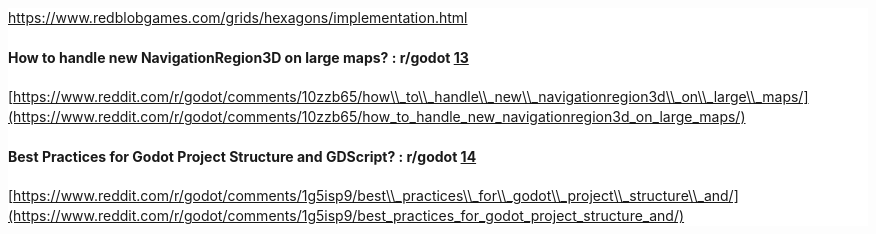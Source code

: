 <https://www.redblobgames.com/grids/hexagons/implementation.html>

#### How to handle new NavigationRegion3D on large maps? : r/godot [13](https://www.reddit.com/r/godot/comments/10zzb65/how_to_handle_new_navigationregion3d_on_large_maps/#:~:text=In%20current%20Godot%20the%20only,they%20move%20through%20the%20world)

[https://www.reddit.com/r/godot/comments/10zzb65/how\\_to\\_handle\\_new\\_navigationregion3d\\_on\\_large\\_maps/](https://www.reddit.com/r/godot/comments/10zzb65/how_to_handle_new_navigationregion3d_on_large_maps/)

#### Best Practices for Godot Project Structure and GDScript? : r/godot [14](https://www.reddit.com/r/godot/comments/1g5isp9/best_practices_for_godot_project_structure_and/#:~:text=Collision%20layers%20,to%20modify%20them%20in%20scripts)

[https://www.reddit.com/r/godot/comments/1g5isp9/best\\_practices\\_for\\_godot\\_project\\_structure\\_and/](https://www.reddit.com/r/godot/comments/1g5isp9/best_practices_for_godot_project_structure_and/)
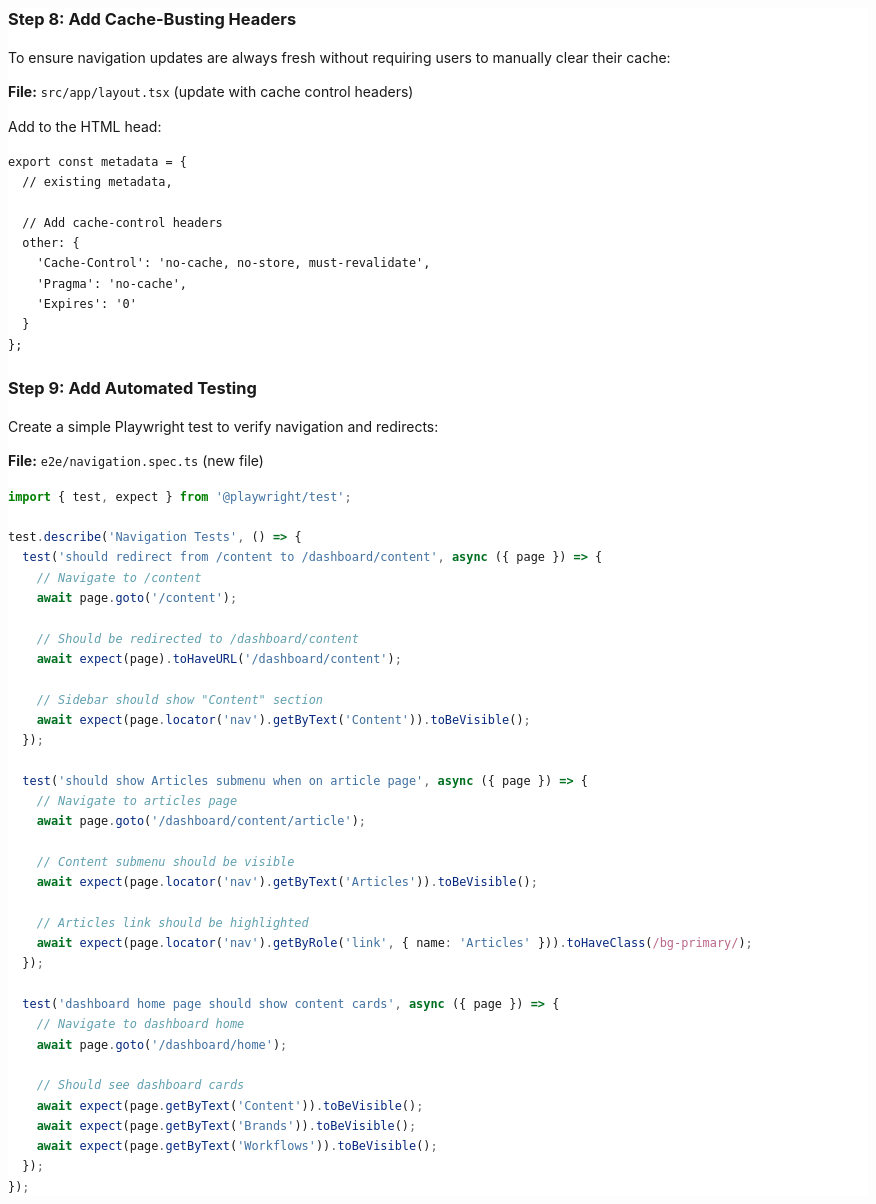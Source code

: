 ### Step 8: Add Cache-Busting Headers

To ensure navigation updates are always fresh without requiring users to manually clear their cache:

**File:** `src/app/layout.tsx` (update with cache control headers)

Add to the HTML head:

```tsx
export const metadata = {
  // existing metadata,
  
  // Add cache-control headers
  other: {
    'Cache-Control': 'no-cache, no-store, must-revalidate',
    'Pragma': 'no-cache',
    'Expires': '0'
  }
};
```

### Step 9: Add Automated Testing

Create a simple Playwright test to verify navigation and redirects:

**File:** `e2e/navigation.spec.ts` (new file)

```typescript
import { test, expect } from '@playwright/test';

test.describe('Navigation Tests', () => {
  test('should redirect from /content to /dashboard/content', async ({ page }) => {
    // Navigate to /content
    await page.goto('/content');
    
    // Should be redirected to /dashboard/content
    await expect(page).toHaveURL('/dashboard/content');
    
    // Sidebar should show "Content" section
    await expect(page.locator('nav').getByText('Content')).toBeVisible();
  });
  
  test('should show Articles submenu when on article page', async ({ page }) => {
    // Navigate to articles page
    await page.goto('/dashboard/content/article');
    
    // Content submenu should be visible
    await expect(page.locator('nav').getByText('Articles')).toBeVisible();
    
    // Articles link should be highlighted
    await expect(page.locator('nav').getByRole('link', { name: 'Articles' })).toHaveClass(/bg-primary/);
  });
  
  test('dashboard home page should show content cards', async ({ page }) => {
    // Navigate to dashboard home
    await page.goto('/dashboard/home');
    
    // Should see dashboard cards
    await expect(page.getByText('Content')).toBeVisible();
    await expect(page.getByText('Brands')).toBeVisible();
    await expect(page.getByText('Workflows')).toBeVisible();
  });
});
```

************

→ **Exercise directions**
Lines that contain "dashboard" should be pulled from the entries above and reported.

→ **Answer box**
  test('should redirect from /content to /dashboard/content', async ({ page }) => {
    // Should be redirected to /dashboard/content
    await expect(page).toHaveURL('/dashboard/content');
    await page.goto('/dashboard/content/article');
  test('dashboard home page should show content cards', async ({ page }) => {
    // Navigate to dashboard home
    await page.goto('/dashboard/home');
    // Should see dashboard cards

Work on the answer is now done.